Guadeloupe (Antillean Creole: Gwadloup) is an insular region of France located in the Leeward Islands, part of the Lesser Antilles in the Caribbean. Administratively, it is an overseas region consisting of a single overseas department. With a land area of 1,628 km2 and an estimated population of 400,132 as of January 2015, it is the largest and most populous European Union territory in North America.
Guadeloupe's main islands are Basse-Terre, Grande-Terre, Marie-Galante, La Désirade, and the Îles des Saintes.
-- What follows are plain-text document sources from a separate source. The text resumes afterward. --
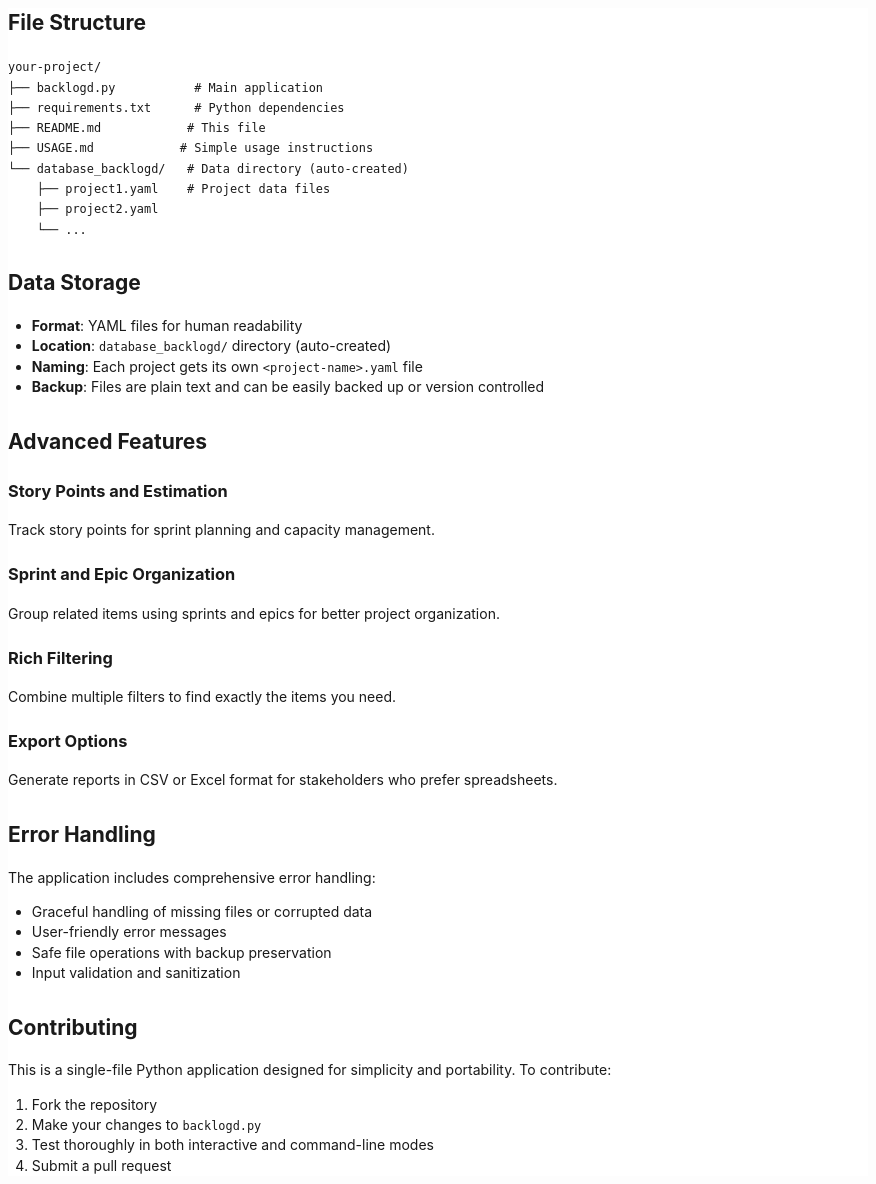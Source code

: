 ## File Structure

```
your-project/
├── backlogd.py           # Main application
├── requirements.txt      # Python dependencies
├── README.md            # This file
├── USAGE.md            # Simple usage instructions 
└── database_backlogd/   # Data directory (auto-created)
    ├── project1.yaml    # Project data files
    ├── project2.yaml
    └── ...
```

## Data Storage

- **Format**: YAML files for human readability
- **Location**: `database_backlogd/` directory (auto-created)
- **Naming**: Each project gets its own `<project-name>.yaml` file
- **Backup**: Files are plain text and can be easily backed up or version controlled

## Advanced Features

### Story Points and Estimation
Track story points for sprint planning and capacity management.

### Sprint and Epic Organization
Group related items using sprints and epics for better project organization.

### Rich Filtering
Combine multiple filters to find exactly the items you need.

### Export Options
Generate reports in CSV or Excel format for stakeholders who prefer spreadsheets.

## Error Handling

The application includes comprehensive error handling:
- Graceful handling of missing files or corrupted data
- User-friendly error messages
- Safe file operations with backup preservation
- Input validation and sanitization

## Contributing

This is a single-file Python application designed for simplicity and portability. To contribute:

1. Fork the repository
2. Make your changes to `backlogd.py`
3. Test thoroughly in both interactive and command-line modes
4. Submit a pull request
Guadeloupe, like the other overseas departments, is an integral part of France. As a constituent territory of the European Union and the Eurozone, the euro is its official currency and any European Union citizen is free to settle and work there indefinitely. As an overseas department, however, it is not part of the Schengen Area. The official language is French, but Antillean Creole is spoken by virtually the entire population except recent arrivals from metropolitan France. The island is called "Gwadada" by the locals.
The island was called "Karukera" (or "The Island of Beautiful Waters") by the Arawak people, who settled on there in the year 300.
Christopher Columbus named the island Santa María de Guadalupe in 1493 after the Virgin Mary, venerated in the Spanish town of Guadalupe. Upon becoming a French colony, the Spanish name was retained though altered to French orthography and phonology.